Based on the work done by Ware and Linkugel, William Benoit introduced perhaps the most comprehensive account of apologetic strategies in his book "Accounts, Excuses, and Apologies." Benoit's theory consists of five major strategies used by speakers: denial, evading responsibility, reducing offensiveness, corrective action, and mortification. In addition, Benoit offers subcategories for each.
The first strategy—denial—consists of two forms: 1) simple denial, in which the speaker denies the act or, at least, denies taking part in it; and 2) shifting the blame, which is also known as scapegoating.

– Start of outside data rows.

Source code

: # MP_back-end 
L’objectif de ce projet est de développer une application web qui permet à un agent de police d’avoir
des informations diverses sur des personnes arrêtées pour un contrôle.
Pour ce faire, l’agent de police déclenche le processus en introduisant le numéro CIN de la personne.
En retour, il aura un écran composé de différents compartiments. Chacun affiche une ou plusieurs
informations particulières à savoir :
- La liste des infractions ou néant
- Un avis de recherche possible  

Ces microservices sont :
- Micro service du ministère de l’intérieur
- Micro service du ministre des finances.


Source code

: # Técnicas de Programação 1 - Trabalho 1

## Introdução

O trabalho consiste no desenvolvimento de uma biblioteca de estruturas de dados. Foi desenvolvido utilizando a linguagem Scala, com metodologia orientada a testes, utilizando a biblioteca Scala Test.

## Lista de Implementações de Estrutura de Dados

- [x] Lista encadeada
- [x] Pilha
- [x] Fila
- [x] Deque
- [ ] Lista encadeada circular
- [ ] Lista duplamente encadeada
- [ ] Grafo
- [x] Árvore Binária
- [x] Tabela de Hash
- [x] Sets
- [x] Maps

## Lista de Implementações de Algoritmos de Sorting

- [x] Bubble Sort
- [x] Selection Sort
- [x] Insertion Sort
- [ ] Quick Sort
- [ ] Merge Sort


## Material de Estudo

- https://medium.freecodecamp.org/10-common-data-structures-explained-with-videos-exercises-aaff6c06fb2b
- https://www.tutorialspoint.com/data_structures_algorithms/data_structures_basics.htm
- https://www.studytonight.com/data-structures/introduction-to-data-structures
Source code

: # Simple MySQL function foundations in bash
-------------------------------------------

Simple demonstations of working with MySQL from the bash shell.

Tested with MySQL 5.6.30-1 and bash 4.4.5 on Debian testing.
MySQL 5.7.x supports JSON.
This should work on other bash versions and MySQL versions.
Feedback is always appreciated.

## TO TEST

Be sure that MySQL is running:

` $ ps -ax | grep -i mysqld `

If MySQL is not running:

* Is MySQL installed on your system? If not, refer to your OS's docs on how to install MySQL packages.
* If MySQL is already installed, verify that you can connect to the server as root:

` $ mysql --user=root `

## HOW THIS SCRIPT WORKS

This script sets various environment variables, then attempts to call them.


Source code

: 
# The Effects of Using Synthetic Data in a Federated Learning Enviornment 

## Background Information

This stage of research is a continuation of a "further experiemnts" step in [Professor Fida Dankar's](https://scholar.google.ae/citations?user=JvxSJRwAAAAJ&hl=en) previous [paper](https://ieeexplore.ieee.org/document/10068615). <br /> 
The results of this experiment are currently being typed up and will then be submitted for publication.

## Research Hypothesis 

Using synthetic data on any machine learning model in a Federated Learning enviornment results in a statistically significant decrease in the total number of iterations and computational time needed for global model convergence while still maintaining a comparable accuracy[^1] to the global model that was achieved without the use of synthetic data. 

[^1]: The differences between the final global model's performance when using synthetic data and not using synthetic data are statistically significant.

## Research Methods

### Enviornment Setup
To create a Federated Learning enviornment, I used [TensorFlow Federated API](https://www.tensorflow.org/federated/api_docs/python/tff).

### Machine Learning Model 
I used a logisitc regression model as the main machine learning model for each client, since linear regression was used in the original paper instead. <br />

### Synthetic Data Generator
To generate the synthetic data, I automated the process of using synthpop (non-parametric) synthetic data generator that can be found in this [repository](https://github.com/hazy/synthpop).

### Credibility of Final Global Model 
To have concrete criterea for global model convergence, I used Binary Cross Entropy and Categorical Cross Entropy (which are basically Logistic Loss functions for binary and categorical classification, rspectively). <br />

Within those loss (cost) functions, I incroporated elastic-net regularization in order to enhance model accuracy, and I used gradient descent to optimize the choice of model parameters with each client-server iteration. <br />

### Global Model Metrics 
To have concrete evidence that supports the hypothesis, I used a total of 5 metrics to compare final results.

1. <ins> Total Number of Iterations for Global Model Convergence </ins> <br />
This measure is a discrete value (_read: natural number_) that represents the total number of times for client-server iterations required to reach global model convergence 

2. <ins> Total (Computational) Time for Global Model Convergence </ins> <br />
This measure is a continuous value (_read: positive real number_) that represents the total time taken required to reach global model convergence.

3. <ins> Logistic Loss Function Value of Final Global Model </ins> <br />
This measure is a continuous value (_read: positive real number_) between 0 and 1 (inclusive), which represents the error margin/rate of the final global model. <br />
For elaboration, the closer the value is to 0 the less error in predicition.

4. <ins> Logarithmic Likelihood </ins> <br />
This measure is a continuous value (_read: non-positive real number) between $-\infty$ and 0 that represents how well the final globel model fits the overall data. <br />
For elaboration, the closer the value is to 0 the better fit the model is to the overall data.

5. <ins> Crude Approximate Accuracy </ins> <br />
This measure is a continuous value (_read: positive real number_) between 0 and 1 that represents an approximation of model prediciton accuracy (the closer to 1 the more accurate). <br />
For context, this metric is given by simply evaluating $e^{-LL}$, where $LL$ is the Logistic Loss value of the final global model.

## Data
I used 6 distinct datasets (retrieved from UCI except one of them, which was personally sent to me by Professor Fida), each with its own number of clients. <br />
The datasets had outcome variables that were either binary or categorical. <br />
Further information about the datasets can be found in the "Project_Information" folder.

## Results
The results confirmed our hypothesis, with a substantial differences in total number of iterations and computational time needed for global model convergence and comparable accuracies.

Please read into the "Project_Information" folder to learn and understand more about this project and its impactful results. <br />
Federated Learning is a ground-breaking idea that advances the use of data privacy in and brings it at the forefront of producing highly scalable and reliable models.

The second strategy—evasion of responsibility—consists of: 1) provocation, suggesting that the accused responded after being provoked; 2) defeasibility, suggesting that a lack of either information or control is actually to blame; 3) accidents, suggesting it was an accident; and 4) good intentions, suggesting that the accused performed the act with good intentions, despite the negative outcome.
The third strategy details how apologists attempt to reduce the offensiveness of their wrongful acts by using: 1) bolstering, such as describing the positive attributes and qualities of a person; 2) minimization, attempting to decrease the audience’s negative view of the situation; 3) differentiation, focusing on how a particular situation differs from similar, yet much worse acts; 4) transcendence, discussing the act in terms of abstract values and group loyalties; 5) attacking the accuser to undermine his or her credibility; and 6) offering compensation to the victims.
The fourth strategy—corrective action—describes how apologists offer to repair damages caused by their actions, as well as take steps to prevent the event from happening again.
Finally, the fifth strategy—mortification—is based on Burke’s discussion of mortification in which the accused “admits wrongful behavior, asks for forgiveness, and apologizes.”